◆ WHAT IS NEEDED: Print exactly the lines below between the line containing "A\mid = 31\]" and the line containing "gijlieden dit gedaan?", counting both of those lines. Leave pictures out.

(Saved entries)
★ ★ ★ ★ ★

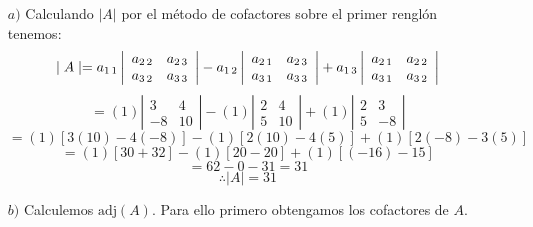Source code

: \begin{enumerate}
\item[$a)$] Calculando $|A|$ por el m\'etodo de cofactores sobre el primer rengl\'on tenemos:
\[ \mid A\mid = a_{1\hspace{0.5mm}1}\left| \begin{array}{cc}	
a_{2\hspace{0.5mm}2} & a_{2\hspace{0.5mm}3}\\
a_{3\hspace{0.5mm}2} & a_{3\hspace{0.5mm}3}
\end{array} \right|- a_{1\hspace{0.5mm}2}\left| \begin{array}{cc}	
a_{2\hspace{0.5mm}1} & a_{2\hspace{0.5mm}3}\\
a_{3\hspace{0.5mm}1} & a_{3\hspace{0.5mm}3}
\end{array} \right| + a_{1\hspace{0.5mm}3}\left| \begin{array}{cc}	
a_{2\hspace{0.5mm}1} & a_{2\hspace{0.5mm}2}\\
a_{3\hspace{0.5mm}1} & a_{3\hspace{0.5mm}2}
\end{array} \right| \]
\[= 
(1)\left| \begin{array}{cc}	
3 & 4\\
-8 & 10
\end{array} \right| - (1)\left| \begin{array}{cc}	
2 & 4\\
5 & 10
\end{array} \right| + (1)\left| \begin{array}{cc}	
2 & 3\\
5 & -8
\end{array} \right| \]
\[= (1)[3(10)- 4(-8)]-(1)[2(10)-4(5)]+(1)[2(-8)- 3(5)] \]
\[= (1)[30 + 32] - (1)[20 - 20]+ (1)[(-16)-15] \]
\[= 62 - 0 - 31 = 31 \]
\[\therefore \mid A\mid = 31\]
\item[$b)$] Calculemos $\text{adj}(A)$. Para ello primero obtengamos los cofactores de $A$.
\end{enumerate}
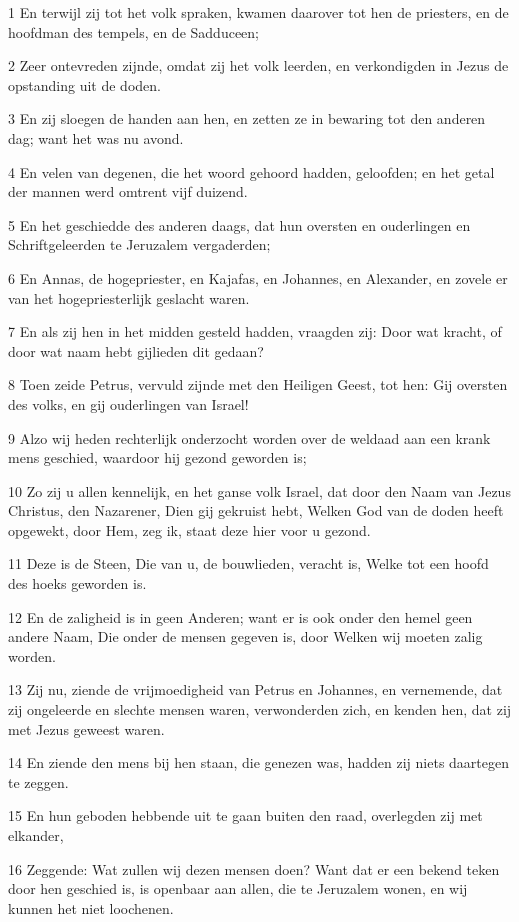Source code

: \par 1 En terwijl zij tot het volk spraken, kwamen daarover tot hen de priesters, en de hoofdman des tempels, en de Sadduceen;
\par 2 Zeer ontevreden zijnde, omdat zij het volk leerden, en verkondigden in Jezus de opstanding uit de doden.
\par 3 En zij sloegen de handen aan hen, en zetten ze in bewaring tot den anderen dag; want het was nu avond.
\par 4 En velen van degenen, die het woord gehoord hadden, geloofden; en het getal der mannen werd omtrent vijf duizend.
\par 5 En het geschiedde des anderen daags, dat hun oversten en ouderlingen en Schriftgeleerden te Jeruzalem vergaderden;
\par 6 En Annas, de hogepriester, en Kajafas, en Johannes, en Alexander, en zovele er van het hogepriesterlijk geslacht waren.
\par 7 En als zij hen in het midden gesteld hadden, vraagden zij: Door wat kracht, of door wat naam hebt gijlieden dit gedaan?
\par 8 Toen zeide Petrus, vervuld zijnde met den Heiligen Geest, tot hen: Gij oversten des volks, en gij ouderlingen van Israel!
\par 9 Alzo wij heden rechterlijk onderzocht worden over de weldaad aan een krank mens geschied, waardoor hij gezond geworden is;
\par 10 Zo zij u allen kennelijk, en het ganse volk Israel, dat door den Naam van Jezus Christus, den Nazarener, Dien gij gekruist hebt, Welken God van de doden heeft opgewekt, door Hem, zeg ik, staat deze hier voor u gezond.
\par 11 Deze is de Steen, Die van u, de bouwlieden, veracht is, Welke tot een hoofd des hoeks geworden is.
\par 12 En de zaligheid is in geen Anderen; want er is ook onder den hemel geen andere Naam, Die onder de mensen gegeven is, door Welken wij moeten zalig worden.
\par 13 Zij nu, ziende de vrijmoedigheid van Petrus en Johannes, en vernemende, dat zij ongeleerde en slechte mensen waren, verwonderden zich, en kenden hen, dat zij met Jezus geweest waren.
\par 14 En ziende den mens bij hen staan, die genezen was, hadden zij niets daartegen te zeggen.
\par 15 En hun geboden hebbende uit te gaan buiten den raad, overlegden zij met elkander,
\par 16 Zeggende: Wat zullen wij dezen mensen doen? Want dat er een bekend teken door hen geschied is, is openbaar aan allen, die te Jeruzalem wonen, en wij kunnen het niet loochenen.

★ ★ ★ ★ ★

◆ EXERCISE ANSWER:
\[\therefore \mid A\mid = 31\]
\item[$b)$] Calculemos $\text{adj}(A)$. Para ello primero obtengamos los cofactores de $A$.
\end{enumerate}
Source code

: \par 1 En terwijl zij tot het volk spraken, kwamen daarover tot hen de priesters, en de hoofdman des tempels, en de Sadduceen;
\par 2 Zeer ontevreden zijnde, omdat zij het volk leerden, en verkondigden in Jezus de opstanding uit de doden.
\par 3 En zij sloegen de handen aan hen, en zetten ze in bewaring tot den anderen dag; want het was nu avond.
\par 4 En velen van degenen, die het woord gehoord hadden, geloofden; en het getal der mannen werd omtrent vijf duizend.
\par 5 En het geschiedde des anderen daags, dat hun oversten en ouderlingen en Schriftgeleerden te Jeruzalem vergaderden;
\par 6 En Annas, de hogepriester, en Kajafas, en Johannes, en Alexander, en zovele er van het hogepriesterlijk geslacht waren.
\par 7 En als zij hen in het midden gesteld hadden, vraagden zij: Door wat kracht, of door wat naam hebt gijlieden dit gedaan?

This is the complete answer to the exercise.